Materials provided -
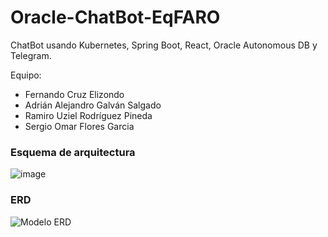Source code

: # Oracle-ChatBot-EqFARO

ChatBot usando Kubernetes, Spring Boot, React, Oracle Autonomous DB y Telegram.

Equipo:
- Fernando Cruz Elizondo 
- Adrián Alejandro Galván Salgado
- Ramiro Uziel Rodríguez Pineda
- Sergio Omar Flores Garcia

### Esquema de arquitectura
![image](https://github.com/user-attachments/assets/7aa44787-fc22-4819-ae6f-a9a4da33b89f)

### ERD
![Modelo ERD](https://github.com/user-attachments/assets/9f6c707d-3eee-4d02-b042-b59c750bcadf)
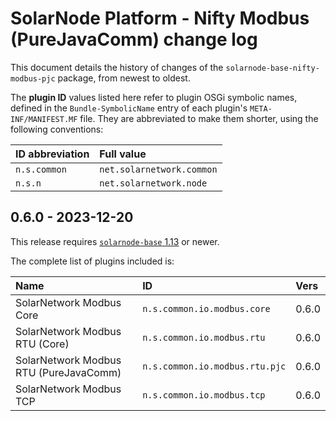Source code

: # SolarNode Platform - Nifty Modbus (PureJavaComm) change log

This document details the history of changes of the `solarnode-base-nifty-modbus-pjc` package,
from newest to oldest.

The **plugin ID** values listed here refer to plugin OSGi symbolic names, defined in the
`Bundle-SymbolicName` entry of each plugin's `META-INF/MANIFEST.MF` file. They are abbreviated to
make them shorter, using the following conventions:

| ID abbreviation | Full value                |
|:----------------|:--------------------------|
| `n.s.common`    | `net.solarnetwork.common` |
| `n.s.n`         | `net.solarnetwork.node`   |

## 0.6.0 - 2023-12-20

This release requires [`solarnode-base` 1.13][base-changelog] or newer.

The complete list of plugins included is:

| Name                                   | ID                             | Vers  |
|:---------------------------------------|:-------------------------------|:------|
| SolarNetwork Modbus Core               | `n.s.common.io.modbus.core`    | 0.6.0 |
| SolarNetwork Modbus RTU (Core)         | `n.s.common.io.modbus.rtu`     | 0.6.0 |
| SolarNetwork Modbus RTU (PureJavaComm) | `n.s.common.io.modbus.rtu.pjc` | 0.6.0 |
| SolarNetwork Modbus TCP                | `n.s.common.io.modbus.tcp`     | 0.6.0 |


[base-changelog]: ../../solarnode-base/debian/CHANGELOG.md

Action item - Everything from the line containing "ID abbreviation |" through the last line above should be set down exactly; include no other lines.

Solution for this exercise -
| ID abbreviation | Full value                |
|:----------------|:--------------------------|
| `n.s.common`    | `net.solarnetwork.common` |
| `n.s.n`         | `net.solarnetwork.node`   |

## 0.6.0 - 2023-12-20

This release requires [`solarnode-base` 1.13][base-changelog] or newer.

The complete list of plugins included is:

| Name                                   | ID                             | Vers  |
|:---------------------------------------|:-------------------------------|:------|
| SolarNetwork Modbus Core               | `n.s.common.io.modbus.core`    | 0.6.0 |
| SolarNetwork Modbus RTU (Core)         | `n.s.common.io.modbus.rtu`     | 0.6.0 |
| SolarNetwork Modbus RTU (PureJavaComm) | `n.s.common.io.modbus.rtu.pjc` | 0.6.0 |
| SolarNetwork Modbus TCP                | `n.s.common.io.modbus.tcp`     | 0.6.0 |


[base-changelog]: ../../solarnode-base/debian/CHANGELOG.md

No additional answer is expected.